Paul Canaan was a cast member in the ensemble of Legally Blonde -- The Musical and served as a judge on Legally Blonde The Musical -- The Search for Elle Woods. He and Blonde star Laura Bell Bundy bring their Take It From the Top worshop to Lexington July 28 and 29. Photo by Jason Gillman.
Participants in the Take It From the Top workshops July 28 and 29 might be longing to have instructor Paul Canaan watch them and declare, “That’s a hiiit!”
In the eight weeks Canaan was a judge on the MTV reality series Legally Blonde the Musical: The Search for Elle Woods, he developed the affirmation into a personal trademark.
Like Legally Blonde’s star, Lexington native Laura Bell Bundy, Canaan has wrapped up his gig in the ensemble of the hit Broadway musical. Working on the show, Bundy and Canaan formed a strong friendship that has turned into a professional partnership with Take It From the Top, classes they have already presented in New York and will present around the country.

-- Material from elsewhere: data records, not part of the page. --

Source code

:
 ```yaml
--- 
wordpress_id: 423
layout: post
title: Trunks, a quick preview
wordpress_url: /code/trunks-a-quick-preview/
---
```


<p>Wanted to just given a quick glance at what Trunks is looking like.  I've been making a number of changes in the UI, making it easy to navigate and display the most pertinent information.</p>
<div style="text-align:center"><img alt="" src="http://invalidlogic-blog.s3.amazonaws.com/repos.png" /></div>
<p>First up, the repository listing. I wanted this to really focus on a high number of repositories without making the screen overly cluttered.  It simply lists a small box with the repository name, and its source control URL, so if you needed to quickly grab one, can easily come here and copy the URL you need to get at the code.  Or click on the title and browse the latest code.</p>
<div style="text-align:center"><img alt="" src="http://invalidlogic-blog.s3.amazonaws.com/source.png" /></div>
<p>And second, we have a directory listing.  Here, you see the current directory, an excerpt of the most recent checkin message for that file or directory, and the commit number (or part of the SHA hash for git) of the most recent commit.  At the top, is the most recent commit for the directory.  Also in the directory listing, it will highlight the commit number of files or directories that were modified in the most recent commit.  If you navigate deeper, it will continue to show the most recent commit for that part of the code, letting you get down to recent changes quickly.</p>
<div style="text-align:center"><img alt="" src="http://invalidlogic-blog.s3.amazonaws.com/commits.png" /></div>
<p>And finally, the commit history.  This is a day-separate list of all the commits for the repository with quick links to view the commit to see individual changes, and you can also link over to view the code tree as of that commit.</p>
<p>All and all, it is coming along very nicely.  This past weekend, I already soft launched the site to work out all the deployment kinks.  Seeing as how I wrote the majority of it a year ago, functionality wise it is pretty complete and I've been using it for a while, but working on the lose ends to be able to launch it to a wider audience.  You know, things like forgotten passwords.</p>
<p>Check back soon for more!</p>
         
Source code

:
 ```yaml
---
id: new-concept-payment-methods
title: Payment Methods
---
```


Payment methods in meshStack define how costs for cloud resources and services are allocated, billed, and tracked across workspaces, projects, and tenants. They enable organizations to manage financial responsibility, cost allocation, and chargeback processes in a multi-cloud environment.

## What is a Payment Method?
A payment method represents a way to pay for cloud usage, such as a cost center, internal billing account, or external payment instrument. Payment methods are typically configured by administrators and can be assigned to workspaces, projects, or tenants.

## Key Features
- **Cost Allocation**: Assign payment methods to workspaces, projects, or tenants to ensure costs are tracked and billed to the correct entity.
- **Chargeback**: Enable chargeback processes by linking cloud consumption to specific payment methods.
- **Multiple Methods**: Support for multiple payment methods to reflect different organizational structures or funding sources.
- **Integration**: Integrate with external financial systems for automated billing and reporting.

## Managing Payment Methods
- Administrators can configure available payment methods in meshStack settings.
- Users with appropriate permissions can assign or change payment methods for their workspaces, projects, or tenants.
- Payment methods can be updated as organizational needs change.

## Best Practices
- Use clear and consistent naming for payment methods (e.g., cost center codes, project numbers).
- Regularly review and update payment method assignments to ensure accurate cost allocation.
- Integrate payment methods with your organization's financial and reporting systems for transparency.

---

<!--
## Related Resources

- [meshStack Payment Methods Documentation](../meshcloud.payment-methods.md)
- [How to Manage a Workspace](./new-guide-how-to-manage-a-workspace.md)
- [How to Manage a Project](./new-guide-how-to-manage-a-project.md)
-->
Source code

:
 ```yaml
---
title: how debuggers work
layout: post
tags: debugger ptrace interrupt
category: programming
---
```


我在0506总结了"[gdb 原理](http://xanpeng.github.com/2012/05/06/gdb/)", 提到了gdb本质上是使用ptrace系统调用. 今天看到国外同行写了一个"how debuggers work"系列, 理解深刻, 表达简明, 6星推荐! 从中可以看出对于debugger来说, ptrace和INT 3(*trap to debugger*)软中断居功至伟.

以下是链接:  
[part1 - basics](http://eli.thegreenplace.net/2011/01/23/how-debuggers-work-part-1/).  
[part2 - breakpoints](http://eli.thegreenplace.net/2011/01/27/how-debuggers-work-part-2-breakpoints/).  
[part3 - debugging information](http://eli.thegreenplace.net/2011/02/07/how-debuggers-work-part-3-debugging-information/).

“My passion is teaching,” Canaan says, enjoying a day off at Legally Blonde director Jerry Mitchell’s beach house on New York’s Fire Island. “With arts education being cut in the schools, it was important to us to look at new ways to reach kids.”
Bundy says Canaan “is such a fantastic teacher, and he’s great with kids. He can see potential in a kid and pull that out. He helps people feel comfortable.”
That was also one of his roles on the reality series, which tapped South Carolinian Bailey Hanks to succeed Bundy as Elle Woods.
“Ultimately Jerry Mitchell had the say,” Canaan says of the show’s finale, which was taped in March though it aired on MTV on Monday, two nights before Hanks debuted in the role. “We said, ‘We’re not going to find another Laura Bell Bundy, so let’s find an Elle,’ and Bailey is Elle, completely. With her spirit and spunk, she’s innately an Elle Woods.”
Canaan says watching the finale was “kind of bizarre because Bailey has come such a long way from where she was when we filmed that.”
Canaan says Hanks will be a different Elle from Bundy.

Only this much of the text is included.